Have you ever wondered how science can tell us what the climate will be in 2050? For many people forecasts of the weather for the next week are not very reliable. So how are we supposed to believe what scientists tell us will happen with the climate 30, 50 even 70 years ahead? Well, the answer lies in the difference between the weather and the climate.

Look outside your window and you could probably describe the weather. In scientific language ‘the daily local weather is determined by large-scale factors such as global atmospheric circulation, and small, chaotic factors such as storm activity at a particular time and location’ (IPCC, 2007, FAQ 1.2). Weather is something we directly experience as variations in the atmosphere. By contrast, the climate is a statistical representation of the average and variability of weather over a set time period, typically 30 years. As such, it is not something we can typically experience or comment on. Again, in scientific language ‘climate represents average weather. It is usually described in terms of the mean and variability of temperature, precipitation and wind over a period ranging from months to millions of years, but typically the period is 30 years’ (IPCC, 2007, FAQ 1.1).

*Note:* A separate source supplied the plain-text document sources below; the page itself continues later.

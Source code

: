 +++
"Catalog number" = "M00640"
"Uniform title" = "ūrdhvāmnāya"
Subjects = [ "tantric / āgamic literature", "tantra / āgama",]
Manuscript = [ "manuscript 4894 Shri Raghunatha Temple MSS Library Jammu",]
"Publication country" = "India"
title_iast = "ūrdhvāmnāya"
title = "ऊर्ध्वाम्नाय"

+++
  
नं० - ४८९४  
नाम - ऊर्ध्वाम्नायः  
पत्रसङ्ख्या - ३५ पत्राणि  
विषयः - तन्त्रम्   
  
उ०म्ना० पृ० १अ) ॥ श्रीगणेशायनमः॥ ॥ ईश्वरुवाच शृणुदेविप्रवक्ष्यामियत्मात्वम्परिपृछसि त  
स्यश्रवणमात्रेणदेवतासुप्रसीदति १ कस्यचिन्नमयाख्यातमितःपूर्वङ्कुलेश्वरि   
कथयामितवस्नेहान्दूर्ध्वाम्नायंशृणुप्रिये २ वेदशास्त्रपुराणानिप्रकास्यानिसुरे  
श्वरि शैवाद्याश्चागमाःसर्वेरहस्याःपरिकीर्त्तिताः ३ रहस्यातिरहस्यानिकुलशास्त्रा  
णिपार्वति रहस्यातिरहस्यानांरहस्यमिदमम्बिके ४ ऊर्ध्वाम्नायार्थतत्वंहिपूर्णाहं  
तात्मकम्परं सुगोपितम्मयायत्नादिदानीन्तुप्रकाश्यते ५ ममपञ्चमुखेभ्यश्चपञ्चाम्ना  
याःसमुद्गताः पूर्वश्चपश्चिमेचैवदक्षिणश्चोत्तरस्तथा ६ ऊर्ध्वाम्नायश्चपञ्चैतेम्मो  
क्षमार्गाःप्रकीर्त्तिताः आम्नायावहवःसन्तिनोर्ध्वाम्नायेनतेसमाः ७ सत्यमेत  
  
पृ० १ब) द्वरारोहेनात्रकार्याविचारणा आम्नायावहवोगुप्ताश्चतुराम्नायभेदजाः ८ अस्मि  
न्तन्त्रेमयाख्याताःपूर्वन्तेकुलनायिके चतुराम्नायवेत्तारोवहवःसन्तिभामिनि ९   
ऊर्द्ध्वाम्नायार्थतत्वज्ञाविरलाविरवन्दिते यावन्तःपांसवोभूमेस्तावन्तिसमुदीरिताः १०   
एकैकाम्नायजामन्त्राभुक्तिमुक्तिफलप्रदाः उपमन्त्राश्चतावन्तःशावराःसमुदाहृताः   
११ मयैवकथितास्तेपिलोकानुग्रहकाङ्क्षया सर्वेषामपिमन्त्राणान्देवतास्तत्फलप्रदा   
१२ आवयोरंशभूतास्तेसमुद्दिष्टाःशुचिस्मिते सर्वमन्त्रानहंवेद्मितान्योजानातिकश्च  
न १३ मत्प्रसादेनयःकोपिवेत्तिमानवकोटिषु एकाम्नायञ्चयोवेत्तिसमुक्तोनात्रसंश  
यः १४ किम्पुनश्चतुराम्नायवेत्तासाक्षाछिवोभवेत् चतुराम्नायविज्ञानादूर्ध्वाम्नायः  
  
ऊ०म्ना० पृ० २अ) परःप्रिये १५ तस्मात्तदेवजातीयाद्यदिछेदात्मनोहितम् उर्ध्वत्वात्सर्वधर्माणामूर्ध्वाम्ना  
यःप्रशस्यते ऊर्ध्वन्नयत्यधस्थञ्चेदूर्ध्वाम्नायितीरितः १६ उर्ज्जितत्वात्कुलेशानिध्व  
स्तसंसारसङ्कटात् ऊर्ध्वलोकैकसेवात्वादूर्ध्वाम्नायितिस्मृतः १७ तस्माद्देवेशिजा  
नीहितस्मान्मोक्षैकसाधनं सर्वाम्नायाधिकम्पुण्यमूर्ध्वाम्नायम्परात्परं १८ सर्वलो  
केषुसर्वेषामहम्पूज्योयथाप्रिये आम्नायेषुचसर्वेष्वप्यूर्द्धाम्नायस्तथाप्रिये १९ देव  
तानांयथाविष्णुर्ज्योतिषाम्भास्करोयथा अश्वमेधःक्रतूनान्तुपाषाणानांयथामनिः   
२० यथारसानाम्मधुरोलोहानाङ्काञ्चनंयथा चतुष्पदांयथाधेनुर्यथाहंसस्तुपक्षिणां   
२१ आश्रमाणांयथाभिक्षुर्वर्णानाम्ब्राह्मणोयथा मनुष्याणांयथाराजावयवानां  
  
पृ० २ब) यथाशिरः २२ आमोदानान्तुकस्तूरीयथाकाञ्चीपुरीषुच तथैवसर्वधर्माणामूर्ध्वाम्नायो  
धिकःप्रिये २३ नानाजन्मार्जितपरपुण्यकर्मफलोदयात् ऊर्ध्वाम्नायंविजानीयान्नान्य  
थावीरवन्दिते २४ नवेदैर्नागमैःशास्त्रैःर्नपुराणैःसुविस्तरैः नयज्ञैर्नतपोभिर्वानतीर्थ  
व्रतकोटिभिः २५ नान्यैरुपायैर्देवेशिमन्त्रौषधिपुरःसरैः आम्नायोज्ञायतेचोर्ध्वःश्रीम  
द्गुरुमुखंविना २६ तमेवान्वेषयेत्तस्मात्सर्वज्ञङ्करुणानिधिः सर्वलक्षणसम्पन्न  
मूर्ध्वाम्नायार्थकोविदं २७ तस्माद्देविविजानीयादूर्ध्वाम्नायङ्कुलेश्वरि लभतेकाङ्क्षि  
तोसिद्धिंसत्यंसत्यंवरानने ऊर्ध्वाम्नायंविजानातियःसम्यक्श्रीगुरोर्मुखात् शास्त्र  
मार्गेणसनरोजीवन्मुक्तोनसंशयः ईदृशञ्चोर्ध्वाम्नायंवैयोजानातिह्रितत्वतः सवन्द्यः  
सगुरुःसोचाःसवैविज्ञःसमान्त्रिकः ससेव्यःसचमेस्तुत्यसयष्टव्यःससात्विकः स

This difference explains how we can say something about climate change while having limited confidence in weather forecasts a week, or two weeks, ahead of time. Whilst it is hard to believe anyone stating exactly what the weather will be outside my window in exactly two weeks time(to the minute, hour or day), there is an ability to have confidence in predicted trends such as the temperature being warmer or a predicted cyclone on its way across the country.

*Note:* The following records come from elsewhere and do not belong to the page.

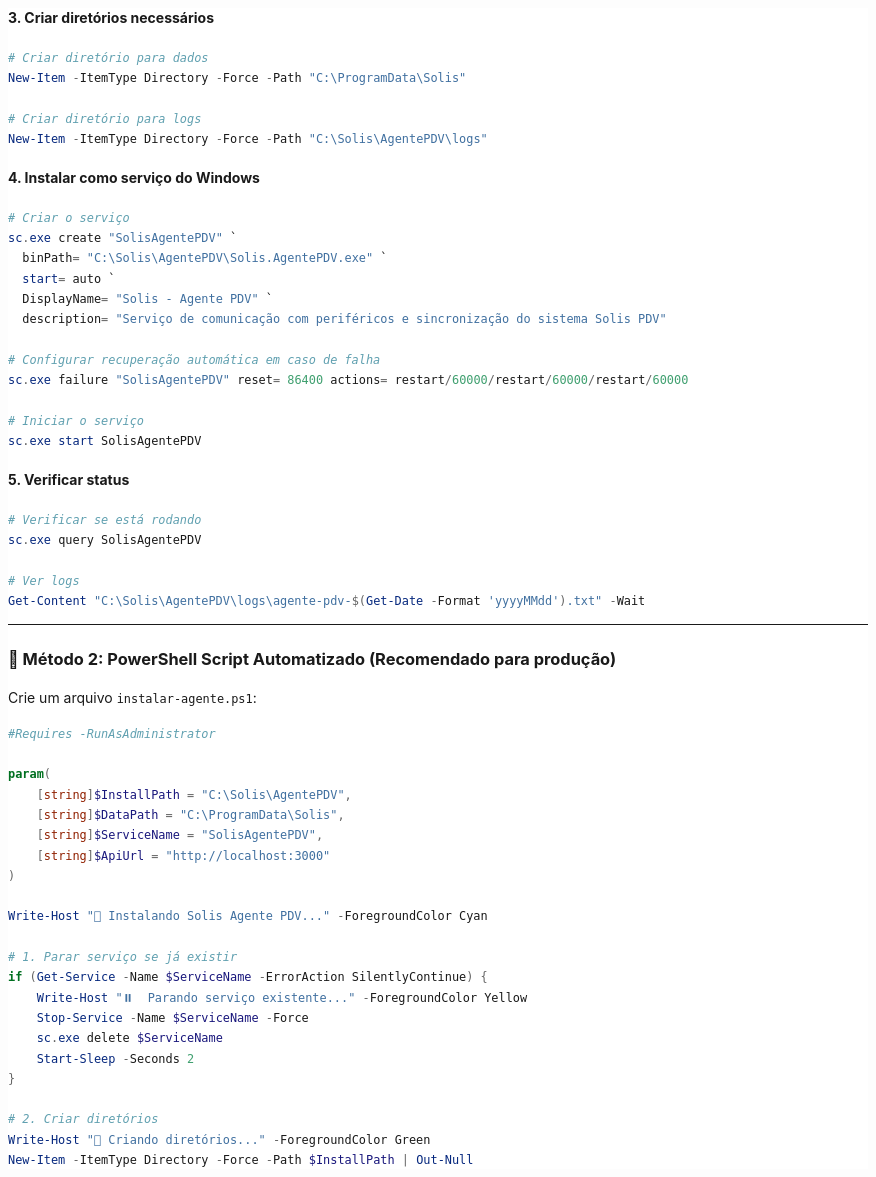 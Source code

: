 #### 3. Criar diretórios necessários

```powershell
# Criar diretório para dados
New-Item -ItemType Directory -Force -Path "C:\ProgramData\Solis"

# Criar diretório para logs
New-Item -ItemType Directory -Force -Path "C:\Solis\AgentePDV\logs"
```

#### 4. Instalar como serviço do Windows

```powershell
# Criar o serviço
sc.exe create "SolisAgentePDV" `
  binPath= "C:\Solis\AgentePDV\Solis.AgentePDV.exe" `
  start= auto `
  DisplayName= "Solis - Agente PDV" `
  description= "Serviço de comunicação com periféricos e sincronização do sistema Solis PDV"

# Configurar recuperação automática em caso de falha
sc.exe failure "SolisAgentePDV" reset= 86400 actions= restart/60000/restart/60000/restart/60000

# Iniciar o serviço
sc.exe start SolisAgentePDV
```

#### 5. Verificar status

```powershell
# Verificar se está rodando
sc.exe query SolisAgentePDV

# Ver logs
Get-Content "C:\Solis\AgentePDV\logs\agente-pdv-$(Get-Date -Format 'yyyyMMdd').txt" -Wait
```

---

### 🔧 Método 2: PowerShell Script Automatizado (Recomendado para produção)

Crie um arquivo `instalar-agente.ps1`:

```powershell
#Requires -RunAsAdministrator

param(
    [string]$InstallPath = "C:\Solis\AgentePDV",
    [string]$DataPath = "C:\ProgramData\Solis",
    [string]$ServiceName = "SolisAgentePDV",
    [string]$ApiUrl = "http://localhost:3000"
)

Write-Host "🚀 Instalando Solis Agente PDV..." -ForegroundColor Cyan

# 1. Parar serviço se já existir
if (Get-Service -Name $ServiceName -ErrorAction SilentlyContinue) {
    Write-Host "⏸️  Parando serviço existente..." -ForegroundColor Yellow
    Stop-Service -Name $ServiceName -Force
    sc.exe delete $ServiceName
    Start-Sleep -Seconds 2
}

# 2. Criar diretórios
Write-Host "📁 Criando diretórios..." -ForegroundColor Green
New-Item -ItemType Directory -Force -Path $InstallPath | Out-Null
```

The atmosphere is a layer of gases that surrounds the earth. The atmosphere is highly sensitive to the initial temperature conditions of earth’s air, sea and land. Small differences in these conditions lead to changes in the weather. Because these changes are so sensitive and somewhat chaotic in the different types of weather produced, it is only possible to attempt to predict the weather two weeks in advance.

However, the climate is driven by large-scale factors such as the level of radiation received from the sun, the atmospheric composition and movement of currents in the ocean, such as the El Niño Southern Oscillation. These factors vary much more slowly than the atmosphere and so we can predict how they will change and by extension the general atmospheric conditions we can expect (such as warming temperatures).

Above: human enhanced greenhouse effect

The graphic illustrates how less heat escapes due to the human enhanced greenhouse effect, compared to the natural greenhouse effect.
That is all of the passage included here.